曲ごとの聴きどころ(代表曲ピックアップ)

  • 25 Miles — ドライブ感のあるリズム、コール&レスポンス的な構造。ツアー感のある熱量が魅力。
  • War — 抗議歌としての強烈なメッセージ性と、大衆迎合的なコーラス・アレンジ。シングル・エディットとアルバム・バージョンの構成を聴き比べると面白い。
  • Agent Double-O-Soul(などの Ric-Tic ナンバー) — 遊び心のあるリリックとソウルフルなブラスセクション。若き日のスターの多彩さが見える。

プレス/エディション選びの実用アドバイス(購入時に見るべきポイント)

  • オリジナル・プレスの価値は高いが、状態(ジャケット、盤面のキズ、ラベルの書き込み)で価格差が大きい。写真や seller の説明をしっかり確認する。
  • Ric-Tic→Motown(Gordy)と移籍した履歴があるので、同曲でもレーベル違いの盤が複数存在する。どのリリースを欲しいかを明確にして探すと効率的。
  • 編集盤やコンピは選曲が良いものが多く、入手しやすい。コレクションの入口としては最適。ただしオリジナル盤でしか味わえない音の違いもあるので、満足度を基準に選ぶ。
  • ジャケット裏のクレジットや作詞・作曲・プロデューサー名(例:Norman Whitfield など)を見ると、当時の制作背景が掴めて楽曲理解が深まります。

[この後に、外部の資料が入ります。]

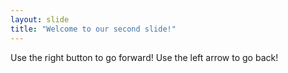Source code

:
 ```yaml
---
layout: slide
title: "Welcome to our second slide!"
---
```

Use the right button to go forward!
Use the left arrow to go back!
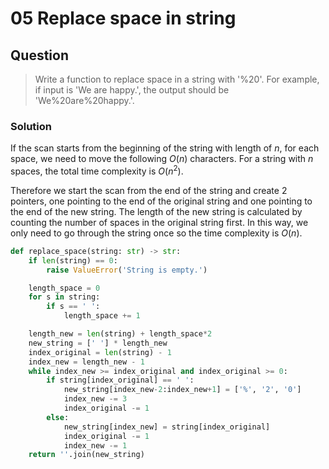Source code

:# 05 Replace space in string

## Question
> Write a function to replace space in a string with '%20'. For example, if input is 'We are happy.', the output should be 'We%20are%20happy.'.

### Solution
If the scan starts from the beginning of the string with length of <em>n</em>, for each space, we need to move the following <em>O</em>(<em>n</em>) characters. For a string with <em>n</em> spaces, the total time complexity is <em>O</em>(<em>n</em><sup>2</sup>).

Therefore we start the scan from the end of the string and create 2 pointers, one pointing to the end of the original string and one pointing to the end of the new string. The length of the new string is calculated by counting the number of spaces in the original string first. In this way, we only need to go through the string once so the time complexity is <em>O</em>(<em>n</em>).
```python
def replace_space(string: str) -> str:
    if len(string) == 0:
        raise ValueError('String is empty.')

    length_space = 0
    for s in string:
        if s == ' ':
            length_space += 1

    length_new = len(string) + length_space*2
    new_string = [' '] * length_new
    index_original = len(string) - 1
    index_new = length_new - 1
    while index_new >= index_original and index_original >= 0:
        if string[index_original] == ' ':
            new_string[index_new-2:index_new+1] = ['%', '2', '0']
            index_new -= 3
            index_original -= 1
        else:
            new_string[index_new] = string[index_original]
            index_original -= 1
            index_new -= 1
    return ''.join(new_string)
 ```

掘り出し物を見つけるコツ(ショップ/オンラインでの探し方)

  • レコードショップの中古コーナーで、年代別やレーベル別に探す。Ric-Tic や Gordy(Motown)コーナーがあれば重点的にチェック。
  • オンラインマーケット(Discogs / eBay / 国内フリマ)で、出品タイトルとカタログ番号を合わせて検索。写真をよく見てコンディションを判断する。
  • オークションはびっくり価格になることもあるので、予算と優先度を決めて入札するのが安全。

音楽史的・文化的な位置づけ

Edwin Starr は、60年代〜70年代のアメリカ黒人音楽シーンにおいて「力強い歌い手」として欠かせない存在です。特に「War」の成功は、ポップ/ソウルの枠を越えた公共的なメッセージの伝達という点で重要でした。また、Ric-Tic 時代のダンス指向のソウルから、Gordy 時代のよりドラマティックで大編成のプロダクションへと移る音楽的変遷は、当時のレーベル戦略や音楽トレンドの変化を反映しています。レコードで追うことで、楽曲ごとの制作背景や編曲の差、時代の空気感をよりリアルに体感できます。

まとめ — どの盤から入るべきか

初めてであればまずコンピレーション盤で代表曲を押さえ、その後「25 Miles」や「War」のオリジナル・シングル(Ric-Tic / Gordy)やアルバム「War & Peace」など、時代ごとのオリジナル・プレスを一枚ずつ増やしていくのが効率的です。Edwin Starr はシングルに名曲が多いアーティストなので、7インチ中心に集めるコレクションの楽しみ方もおすすめです。